__WHAT YOU NEED TO DO__.
Reproduce exactly the line that includes "All LinkedIn pages" and all lines after it, ending with the last line of the data.

"""

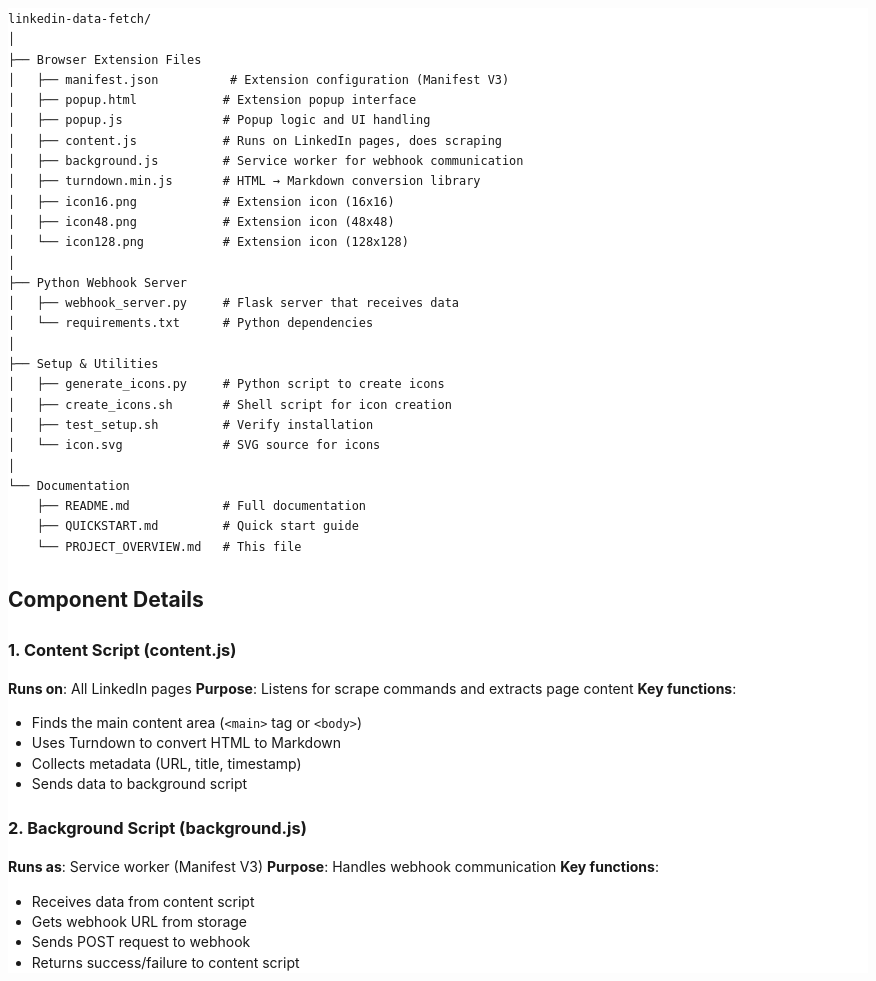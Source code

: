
 ```
linkedin-data-fetch/
│
├── Browser Extension Files
│   ├── manifest.json          # Extension configuration (Manifest V3)
│   ├── popup.html            # Extension popup interface
│   ├── popup.js              # Popup logic and UI handling
│   ├── content.js            # Runs on LinkedIn pages, does scraping
│   ├── background.js         # Service worker for webhook communication
│   ├── turndown.min.js       # HTML → Markdown conversion library
│   ├── icon16.png            # Extension icon (16x16)
│   ├── icon48.png            # Extension icon (48x48)
│   └── icon128.png           # Extension icon (128x128)
│
├── Python Webhook Server
│   ├── webhook_server.py     # Flask server that receives data
│   └── requirements.txt      # Python dependencies
│
├── Setup & Utilities
│   ├── generate_icons.py     # Python script to create icons
│   ├── create_icons.sh       # Shell script for icon creation
│   ├── test_setup.sh         # Verify installation
│   └── icon.svg              # SVG source for icons
│
└── Documentation
    ├── README.md             # Full documentation
    ├── QUICKSTART.md         # Quick start guide
    └── PROJECT_OVERVIEW.md   # This file
```

## Component Details

### 1. Content Script (content.js)

**Runs on**: All LinkedIn pages
**Purpose**: Listens for scrape commands and extracts page content
**Key functions**:
- Finds the main content area (`<main>` tag or `<body>`)
- Uses Turndown to convert HTML to Markdown
- Collects metadata (URL, title, timestamp)
- Sends data to background script

### 2. Background Script (background.js)

**Runs as**: Service worker (Manifest V3)
**Purpose**: Handles webhook communication
**Key functions**:
- Receives data from content script
- Gets webhook URL from storage
- Sends POST request to webhook
- Returns success/failure to content script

"""

__RESULT__.
**Runs on**: All LinkedIn pages
**Purpose**: Listens for scrape commands and extracts page content
**Key functions**:
- Finds the main content area (`<main>` tag or `<body>`)
- Uses Turndown to convert HTML to Markdown
- Collects metadata (URL, title, timestamp)
- Sends data to background script

### 2. Background Script (background.js)

**Runs as**: Service worker (Manifest V3)
**Purpose**: Handles webhook communication
**Key functions**:
- Receives data from content script
- Gets webhook URL from storage
- Sends POST request to webhook
- Returns success/failure to content script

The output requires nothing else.